THE INPUT:
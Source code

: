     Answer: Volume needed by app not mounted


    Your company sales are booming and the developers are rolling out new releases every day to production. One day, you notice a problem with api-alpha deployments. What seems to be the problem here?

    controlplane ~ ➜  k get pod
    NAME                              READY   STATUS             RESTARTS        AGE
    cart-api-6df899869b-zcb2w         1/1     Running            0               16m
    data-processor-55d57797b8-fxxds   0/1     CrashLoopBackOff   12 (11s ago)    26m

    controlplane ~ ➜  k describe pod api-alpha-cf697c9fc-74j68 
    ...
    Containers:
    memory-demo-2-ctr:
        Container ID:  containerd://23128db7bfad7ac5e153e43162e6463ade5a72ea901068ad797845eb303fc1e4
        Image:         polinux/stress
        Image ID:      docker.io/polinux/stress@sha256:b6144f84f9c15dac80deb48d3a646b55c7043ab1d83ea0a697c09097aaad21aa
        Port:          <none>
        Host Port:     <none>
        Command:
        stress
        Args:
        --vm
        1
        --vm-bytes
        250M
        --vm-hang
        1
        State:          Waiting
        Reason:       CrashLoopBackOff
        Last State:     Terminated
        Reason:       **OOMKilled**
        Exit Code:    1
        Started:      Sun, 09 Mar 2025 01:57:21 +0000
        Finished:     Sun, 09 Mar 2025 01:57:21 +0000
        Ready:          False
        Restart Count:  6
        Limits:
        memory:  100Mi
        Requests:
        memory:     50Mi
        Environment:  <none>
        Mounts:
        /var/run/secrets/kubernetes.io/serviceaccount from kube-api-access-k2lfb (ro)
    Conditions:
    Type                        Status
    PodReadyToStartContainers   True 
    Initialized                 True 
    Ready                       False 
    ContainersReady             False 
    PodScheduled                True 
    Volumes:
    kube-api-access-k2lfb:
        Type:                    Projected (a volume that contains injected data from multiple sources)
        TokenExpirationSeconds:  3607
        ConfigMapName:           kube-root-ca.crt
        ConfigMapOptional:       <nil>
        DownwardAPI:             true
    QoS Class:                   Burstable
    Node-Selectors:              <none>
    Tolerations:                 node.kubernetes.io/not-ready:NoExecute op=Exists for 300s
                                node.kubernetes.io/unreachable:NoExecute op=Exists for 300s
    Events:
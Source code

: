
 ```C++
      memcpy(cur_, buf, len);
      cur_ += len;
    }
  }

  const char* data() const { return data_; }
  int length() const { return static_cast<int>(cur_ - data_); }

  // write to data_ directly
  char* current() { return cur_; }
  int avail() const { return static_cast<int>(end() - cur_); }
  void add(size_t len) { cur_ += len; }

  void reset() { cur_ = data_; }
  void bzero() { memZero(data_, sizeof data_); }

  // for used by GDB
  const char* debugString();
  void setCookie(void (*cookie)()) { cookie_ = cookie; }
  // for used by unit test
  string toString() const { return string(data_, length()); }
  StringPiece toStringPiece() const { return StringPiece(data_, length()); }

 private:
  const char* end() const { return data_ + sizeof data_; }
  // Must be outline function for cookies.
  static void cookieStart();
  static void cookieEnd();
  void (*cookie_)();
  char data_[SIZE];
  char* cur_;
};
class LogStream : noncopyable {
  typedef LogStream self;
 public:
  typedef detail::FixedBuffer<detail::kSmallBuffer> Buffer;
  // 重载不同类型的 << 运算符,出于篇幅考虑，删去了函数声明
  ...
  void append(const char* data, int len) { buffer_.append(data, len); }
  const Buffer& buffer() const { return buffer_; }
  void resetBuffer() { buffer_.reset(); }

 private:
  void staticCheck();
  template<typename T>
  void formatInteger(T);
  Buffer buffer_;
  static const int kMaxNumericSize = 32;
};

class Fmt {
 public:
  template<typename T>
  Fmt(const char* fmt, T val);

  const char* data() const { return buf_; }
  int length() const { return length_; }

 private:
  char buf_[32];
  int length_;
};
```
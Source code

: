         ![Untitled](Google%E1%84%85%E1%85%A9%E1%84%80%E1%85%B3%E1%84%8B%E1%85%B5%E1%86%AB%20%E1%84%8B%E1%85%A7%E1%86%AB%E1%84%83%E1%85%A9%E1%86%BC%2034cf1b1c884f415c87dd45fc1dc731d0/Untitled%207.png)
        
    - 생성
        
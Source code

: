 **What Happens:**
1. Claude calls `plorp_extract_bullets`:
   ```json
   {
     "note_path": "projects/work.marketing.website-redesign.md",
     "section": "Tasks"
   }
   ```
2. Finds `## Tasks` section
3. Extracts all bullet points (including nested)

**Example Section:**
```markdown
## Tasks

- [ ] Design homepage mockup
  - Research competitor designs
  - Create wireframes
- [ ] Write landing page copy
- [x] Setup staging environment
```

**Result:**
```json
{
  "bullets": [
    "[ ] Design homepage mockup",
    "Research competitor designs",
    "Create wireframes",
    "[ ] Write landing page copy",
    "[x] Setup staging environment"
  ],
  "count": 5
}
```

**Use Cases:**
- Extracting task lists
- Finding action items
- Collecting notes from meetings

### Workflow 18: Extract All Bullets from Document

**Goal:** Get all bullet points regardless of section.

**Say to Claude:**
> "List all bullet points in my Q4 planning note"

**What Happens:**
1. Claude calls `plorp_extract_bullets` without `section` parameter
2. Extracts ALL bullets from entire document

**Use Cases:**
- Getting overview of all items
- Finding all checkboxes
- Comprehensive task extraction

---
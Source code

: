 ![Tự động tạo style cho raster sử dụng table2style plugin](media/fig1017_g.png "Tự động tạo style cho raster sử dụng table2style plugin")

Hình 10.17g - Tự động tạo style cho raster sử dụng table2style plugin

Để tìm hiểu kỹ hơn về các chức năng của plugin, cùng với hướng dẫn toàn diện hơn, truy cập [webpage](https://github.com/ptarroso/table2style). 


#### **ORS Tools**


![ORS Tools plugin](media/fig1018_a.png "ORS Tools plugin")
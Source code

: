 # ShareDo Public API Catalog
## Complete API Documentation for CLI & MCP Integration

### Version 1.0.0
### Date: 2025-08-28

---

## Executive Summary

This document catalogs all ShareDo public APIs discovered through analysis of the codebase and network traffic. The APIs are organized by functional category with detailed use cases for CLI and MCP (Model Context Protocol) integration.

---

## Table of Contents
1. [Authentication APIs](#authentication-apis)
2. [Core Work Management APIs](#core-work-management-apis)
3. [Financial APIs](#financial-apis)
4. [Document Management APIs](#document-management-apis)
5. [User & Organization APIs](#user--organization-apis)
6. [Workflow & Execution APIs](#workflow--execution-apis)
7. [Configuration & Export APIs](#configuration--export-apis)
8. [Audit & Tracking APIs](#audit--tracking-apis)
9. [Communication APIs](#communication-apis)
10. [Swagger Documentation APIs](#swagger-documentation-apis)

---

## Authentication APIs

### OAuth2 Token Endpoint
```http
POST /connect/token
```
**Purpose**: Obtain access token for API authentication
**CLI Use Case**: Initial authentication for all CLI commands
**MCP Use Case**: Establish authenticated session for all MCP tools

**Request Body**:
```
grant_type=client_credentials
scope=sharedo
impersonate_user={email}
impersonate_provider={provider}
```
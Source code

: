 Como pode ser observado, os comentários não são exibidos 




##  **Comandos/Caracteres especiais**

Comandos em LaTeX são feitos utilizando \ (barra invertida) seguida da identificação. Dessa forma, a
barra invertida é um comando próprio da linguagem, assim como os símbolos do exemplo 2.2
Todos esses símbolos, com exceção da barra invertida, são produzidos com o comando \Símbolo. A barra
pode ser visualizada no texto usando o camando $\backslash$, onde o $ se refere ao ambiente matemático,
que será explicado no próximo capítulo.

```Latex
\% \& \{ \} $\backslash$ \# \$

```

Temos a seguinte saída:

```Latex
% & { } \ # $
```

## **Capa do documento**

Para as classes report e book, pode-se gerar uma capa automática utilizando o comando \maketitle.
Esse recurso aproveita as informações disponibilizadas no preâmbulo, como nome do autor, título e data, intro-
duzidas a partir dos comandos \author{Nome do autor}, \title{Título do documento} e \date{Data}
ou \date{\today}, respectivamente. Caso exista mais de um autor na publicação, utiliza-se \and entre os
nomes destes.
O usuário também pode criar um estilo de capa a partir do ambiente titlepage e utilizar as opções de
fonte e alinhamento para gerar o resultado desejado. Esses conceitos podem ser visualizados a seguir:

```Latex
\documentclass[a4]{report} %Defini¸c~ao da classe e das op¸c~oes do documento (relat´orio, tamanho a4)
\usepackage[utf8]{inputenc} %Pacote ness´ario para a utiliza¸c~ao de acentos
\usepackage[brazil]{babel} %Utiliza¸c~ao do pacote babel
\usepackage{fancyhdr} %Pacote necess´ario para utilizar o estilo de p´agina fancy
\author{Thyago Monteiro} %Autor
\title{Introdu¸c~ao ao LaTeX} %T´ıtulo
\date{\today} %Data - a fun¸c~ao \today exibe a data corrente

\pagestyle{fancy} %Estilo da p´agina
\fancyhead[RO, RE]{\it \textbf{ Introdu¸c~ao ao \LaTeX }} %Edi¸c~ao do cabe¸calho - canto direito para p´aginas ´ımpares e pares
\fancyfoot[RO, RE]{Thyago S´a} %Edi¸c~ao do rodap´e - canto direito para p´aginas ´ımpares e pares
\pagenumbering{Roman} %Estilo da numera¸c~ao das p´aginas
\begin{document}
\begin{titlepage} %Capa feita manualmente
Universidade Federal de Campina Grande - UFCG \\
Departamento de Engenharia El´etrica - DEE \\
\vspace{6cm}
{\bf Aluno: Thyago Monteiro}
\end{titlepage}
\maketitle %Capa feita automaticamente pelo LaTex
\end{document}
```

EXERCISE DETAILS:
Search the data for "designs". Copy every matching line.

RESULT OF THIS EXERCISE:
  - Research competitor designs
    "Research competitor designs",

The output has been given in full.